■ Exercise requirements ■
Each entry needs to be reproduced exactly as it is.

■ Data supplied ■
******************************
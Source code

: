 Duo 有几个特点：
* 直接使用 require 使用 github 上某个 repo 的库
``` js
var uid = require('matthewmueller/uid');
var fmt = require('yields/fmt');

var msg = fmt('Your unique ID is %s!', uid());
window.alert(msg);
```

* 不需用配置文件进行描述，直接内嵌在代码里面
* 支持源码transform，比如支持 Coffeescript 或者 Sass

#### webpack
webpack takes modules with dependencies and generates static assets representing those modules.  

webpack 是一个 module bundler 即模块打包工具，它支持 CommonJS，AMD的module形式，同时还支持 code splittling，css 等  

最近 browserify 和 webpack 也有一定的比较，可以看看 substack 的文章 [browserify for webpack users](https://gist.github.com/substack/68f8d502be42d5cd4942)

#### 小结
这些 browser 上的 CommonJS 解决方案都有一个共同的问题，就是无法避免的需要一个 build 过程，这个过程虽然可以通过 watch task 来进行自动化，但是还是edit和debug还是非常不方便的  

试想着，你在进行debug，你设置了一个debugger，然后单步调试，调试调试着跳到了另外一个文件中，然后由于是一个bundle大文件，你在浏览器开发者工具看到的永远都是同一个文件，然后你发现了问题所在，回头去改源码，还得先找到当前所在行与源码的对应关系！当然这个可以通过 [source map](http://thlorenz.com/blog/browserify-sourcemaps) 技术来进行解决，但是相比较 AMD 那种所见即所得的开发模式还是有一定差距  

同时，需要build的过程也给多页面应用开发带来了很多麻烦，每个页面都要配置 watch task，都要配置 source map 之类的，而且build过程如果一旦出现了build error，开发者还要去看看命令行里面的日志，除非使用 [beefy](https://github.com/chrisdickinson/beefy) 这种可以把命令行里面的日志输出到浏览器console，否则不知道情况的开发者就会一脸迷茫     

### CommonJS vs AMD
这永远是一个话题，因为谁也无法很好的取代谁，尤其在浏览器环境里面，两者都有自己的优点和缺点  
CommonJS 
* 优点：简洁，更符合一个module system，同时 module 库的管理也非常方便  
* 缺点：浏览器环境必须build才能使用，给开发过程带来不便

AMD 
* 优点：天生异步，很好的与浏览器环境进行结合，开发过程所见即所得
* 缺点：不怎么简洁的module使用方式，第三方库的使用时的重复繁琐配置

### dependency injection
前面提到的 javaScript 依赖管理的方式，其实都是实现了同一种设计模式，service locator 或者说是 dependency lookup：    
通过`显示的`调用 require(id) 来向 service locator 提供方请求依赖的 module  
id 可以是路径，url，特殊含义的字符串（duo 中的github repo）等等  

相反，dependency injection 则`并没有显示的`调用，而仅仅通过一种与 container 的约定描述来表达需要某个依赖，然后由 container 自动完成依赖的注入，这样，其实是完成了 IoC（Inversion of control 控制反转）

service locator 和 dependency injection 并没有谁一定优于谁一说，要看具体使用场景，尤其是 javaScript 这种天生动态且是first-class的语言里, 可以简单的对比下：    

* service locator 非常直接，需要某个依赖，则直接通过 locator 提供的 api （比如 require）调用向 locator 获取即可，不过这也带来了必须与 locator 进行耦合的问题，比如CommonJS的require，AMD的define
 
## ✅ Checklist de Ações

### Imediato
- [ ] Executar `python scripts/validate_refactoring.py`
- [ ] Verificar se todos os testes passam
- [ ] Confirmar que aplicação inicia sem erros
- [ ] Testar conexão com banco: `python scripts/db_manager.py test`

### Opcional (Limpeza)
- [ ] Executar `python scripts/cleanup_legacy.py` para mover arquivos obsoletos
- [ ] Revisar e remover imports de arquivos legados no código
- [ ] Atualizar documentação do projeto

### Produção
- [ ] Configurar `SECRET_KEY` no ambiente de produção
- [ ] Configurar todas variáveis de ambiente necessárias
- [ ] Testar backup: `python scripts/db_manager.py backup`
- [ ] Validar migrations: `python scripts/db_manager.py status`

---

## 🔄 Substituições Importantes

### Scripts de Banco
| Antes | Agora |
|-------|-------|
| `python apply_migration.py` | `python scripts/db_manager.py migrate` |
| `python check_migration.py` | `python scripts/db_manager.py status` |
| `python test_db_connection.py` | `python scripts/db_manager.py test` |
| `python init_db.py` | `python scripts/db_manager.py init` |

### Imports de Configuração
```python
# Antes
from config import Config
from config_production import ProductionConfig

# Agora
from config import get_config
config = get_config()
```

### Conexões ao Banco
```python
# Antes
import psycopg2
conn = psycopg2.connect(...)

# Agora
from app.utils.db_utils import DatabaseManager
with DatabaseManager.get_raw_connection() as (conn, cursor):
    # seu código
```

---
******************************
■ Exercise solution ■
Source code

: Duo 有几个特点：
* 直接使用 require 使用 github 上某个 repo 的库
``` js
var uid = require('matthewmueller/uid');
var fmt = require('yields/fmt');

var msg = fmt('Your unique ID is %s!', uid());
window.alert(msg);
```

* 不需用配置文件进行描述，直接内嵌在代码里面
* 支持源码transform，比如支持 Coffeescript 或者 Sass

#### webpack
webpack takes modules with dependencies and generates static assets representing those modules.  

webpack 是一个 module bundler 即模块打包工具，它支持 CommonJS，AMD的module形式，同时还支持 code splittling，css 等  

最近 browserify 和 webpack 也有一定的比较，可以看看 substack 的文章 [browserify for webpack users](https://gist.github.com/substack/68f8d502be42d5cd4942)

#### 小结
这些 browser 上的 CommonJS 解决方案都有一个共同的问题，就是无法避免的需要一个 build 过程，这个过程虽然可以通过 watch task 来进行自动化，但是还是edit和debug还是非常不方便的  

试想着，你在进行debug，你设置了一个debugger，然后单步调试，调试调试着跳到了另外一个文件中，然后由于是一个bundle大文件，你在浏览器开发者工具看到的永远都是同一个文件，然后你发现了问题所在，回头去改源码，还得先找到当前所在行与源码的对应关系！当然这个可以通过 [source map](http://thlorenz.com/blog/browserify-sourcemaps) 技术来进行解决，但是相比较 AMD 那种所见即所得的开发模式还是有一定差距  

同时，需要build的过程也给多页面应用开发带来了很多麻烦，每个页面都要配置 watch task，都要配置 source map 之类的，而且build过程如果一旦出现了build error，开发者还要去看看命令行里面的日志，除非使用 [beefy](https://github.com/chrisdickinson/beefy) 这种可以把命令行里面的日志输出到浏览器console，否则不知道情况的开发者就会一脸迷茫     

### CommonJS vs AMD
这永远是一个话题，因为谁也无法很好的取代谁，尤其在浏览器环境里面，两者都有自己的优点和缺点  
CommonJS 
* 优点：简洁，更符合一个module system，同时 module 库的管理也非常方便  
* 缺点：浏览器环境必须build才能使用，给开发过程带来不便

AMD 
* 优点：天生异步，很好的与浏览器环境进行结合，开发过程所见即所得
* 缺点：不怎么简洁的module使用方式，第三方库的使用时的重复繁琐配置

### dependency injection
前面提到的 javaScript 依赖管理的方式，其实都是实现了同一种设计模式，service locator 或者说是 dependency lookup：    
通过`显示的`调用 require(id) 来向 service locator 提供方请求依赖的 module  
id 可以是路径，url，特殊含义的字符串（duo 中的github repo）等等  

相反，dependency injection 则`并没有显示的`调用，而仅仅通过一种与 container 的约定描述来表达需要某个依赖，然后由 container 自动完成依赖的注入，这样，其实是完成了 IoC（Inversion of control 控制反转）

service locator 和 dependency injection 并没有谁一定优于谁一说，要看具体使用场景，尤其是 javaScript 这种天生动态且是first-class的语言里, 可以简单的对比下：    

* service locator 非常直接，需要某个依赖，则直接通过 locator 提供的 api （比如 require）调用向 locator 获取即可，不过这也带来了必须与 locator 进行耦合的问题，比如CommonJS的require，AMD的define
 
## ✅ Checklist de Ações

### Imediato
- [ ] Executar `python scripts/validate_refactoring.py`
- [ ] Verificar se todos os testes passam
- [ ] Confirmar que aplicação inicia sem erros
- [ ] Testar conexão com banco: `python scripts/db_manager.py test`

### Opcional (Limpeza)
- [ ] Executar `python scripts/cleanup_legacy.py` para mover arquivos obsoletos
- [ ] Revisar e remover imports de arquivos legados no código
- [ ] Atualizar documentação do projeto

### Produção
- [ ] Configurar `SECRET_KEY` no ambiente de produção
- [ ] Configurar todas variáveis de ambiente necessárias
- [ ] Testar backup: `python scripts/db_manager.py backup`
- [ ] Validar migrations: `python scripts/db_manager.py status`

---

## 🔄 Substituições Importantes

### Scripts de Banco
| Antes | Agora |
|-------|-------|
| `python apply_migration.py` | `python scripts/db_manager.py migrate` |
| `python check_migration.py` | `python scripts/db_manager.py status` |
| `python test_db_connection.py` | `python scripts/db_manager.py test` |
| `python init_db.py` | `python scripts/db_manager.py init` |

### Imports de Configuração
```python
# Antes
from config import Config
from config_production import ProductionConfig

# Agora
from config import get_config
config = get_config()
```

### Conexões ao Banco
```python
# Antes
import psycopg2
conn = psycopg2.connect(...)

# Agora
from app.utils.db_utils import DatabaseManager
with DatabaseManager.get_raw_connection() as (conn, cursor):
    # seu código
```

---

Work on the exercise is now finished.